Here’s some serious, honest life advice:
Spend your time either 1) earning more money to afford a better school or 2) applying for scholarships.
Don’t waste your mental efforts and time on moaning about how you are a victim. Help your child out in productive ways.
Good luck OP!
Not OP is it’s ok to be frustrating with being in the middle where you have “too much” to get any kind of help and “not enough” to get any kind of help. Like taxes and government, no one cares about the middle.
You're not "middle"
The whole system over the price of college that has been built in this country is ridiculous. Why does your price even vary based on your ability to pay? I can't buy a house, a car, a pair of jeans or a plane ticket for less money than someone else just because I may make less money. There's nothing wrong with the government (state or federal) providing grants or loans to help out the less fortunate with respect to paying for a college education, but the schools themselves shouldn't be charging different prices based on ability to pay. The cost of tuition would be dramatically lower across the board if we didn't have this screwy system.

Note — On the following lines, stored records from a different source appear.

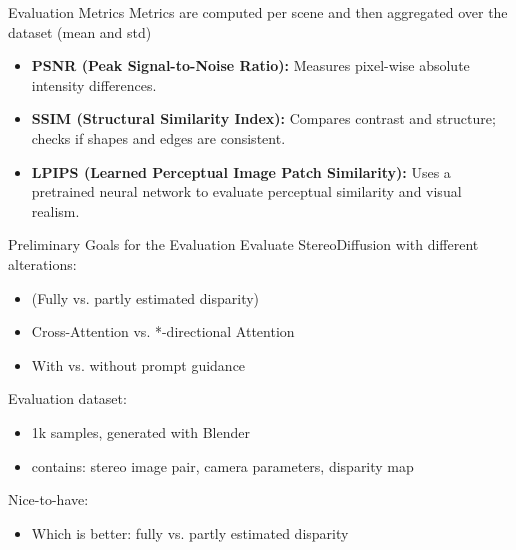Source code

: \begin{frame}{Evaluation Metrics}
    Metrics are computed per scene and then aggregated over the dataset (mean and std)
    
    \bigskip
    \begin{itemize}
        \item \textbf{PSNR (Peak Signal-to-Noise Ratio):} 
        Measures pixel-wise absolute intensity differences.
        
        \item \textbf{SSIM (Structural Similarity Index):} 
        Compares contrast and structure; checks if shapes and edges are consistent.
        
        \item \textbf{LPIPS (Learned Perceptual Image Patch Similarity):} 
        Uses a pretrained neural network to evaluate perceptual similarity and visual realism.
    \end{itemize}
    
    
\end{frame}

\begin{frame}{Preliminary Goals for the Evaluation}
    Evaluate StereoDiffusion with different alterations:
    \begin{itemize}
        \item (Fully vs. partly estimated disparity)
        \item Cross-Attention vs. *-directional Attention
        \item With vs. without prompt guidance
    \end{itemize}
    \bigskip
    Evaluation dataset:
    \begin{itemize}
        \item 1k samples, generated with Blender
        \item contains: stereo image pair, camera parameters, disparity map
    \end{itemize}
    \bigskip
    Nice-to-have:
    \begin{itemize}
        \item Which is better: fully vs. partly estimated disparity
    \end{itemize}
\end{frame}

Yes, they are. A family that makes $150,000 a year is expected to pay full tuition just like a family that makes $2 million a year is expected to pay full tuition. But $100,000? Many schools give you a free ride.
Once you get to about $150, you’re lumped in with people making $800,000 and $2 million and $5million a year. You’re too privileged for help and not privileged enough to buy your way in with fancy boarding schools, private coaching, elite travel sports, and big donations.
Also at $150k (and higher), how is it possible to spend $80k on tuition? It's just not. So to consider a private school, merit is necessary in order to achieve actual affordability meaning ED is not an option because the school very well may consider the offer of full tuition or close "affordable". So if ED has a higher acceptance rate, some kids dont have that option.
(Similarly, for many, a private school is not an option period ED or not. Its public or bust).
I dont actually know why I responded to this....this has all been done before...now people will jump in about salaries and saving money...Cue the angry response in 10, 9, 8...
Why can't you run the NPC, and if the school is affordable apply ED? If it is unaffordable ED it will remain so RD.
/not angry, just confused.
Because the NPC is just the first offer, not the final word, and applying ED removes your ability to bargain.
Almost all schools will make a better FA offer if you can show that you have gotten a better FA offer from a peer school.
So it plays out like this.
You can afford $50k/year for college but $40k would be a lot better. (Yes, $10k may be pocket change to you but it is real money to some people.)
Your number one choice is Smith. You run the NPC, it says $50k, you apply ED and get in. Done. You’re going to Smith for $50k.
Or, you apply RD to Bryn Mawr and Smith. Smith says you can afford $50k, Bryn Mawr says $40k. You show the Bryn Mawr offer to Smith. Smith comes back to you with a package that has you paying $40k. Done. You’re going to Smith for $40k.
OR
Smith says, we’re sorry but we can’t do better than $45k, and you go to your second-favorite school, Bryn Mawr, for $40k.
The thing is, Smith is going to need to see Bryn Mawr’s actual offer. They’re not going to negotiate over a number spit out of Bryn Mawr’s NPC. ED means you can only get a FA offer from one school, and thus eliminates your ability to bargain, thus raising the final price you pay for college.
So ED is a major advantage for people rich enough to treat $10k a year, more or less, as pocket change. People to whom $10k represents real money cannot afford to relinquish their bargaining power, even if they have a clear first-choice school and even if that school is arguably affordable.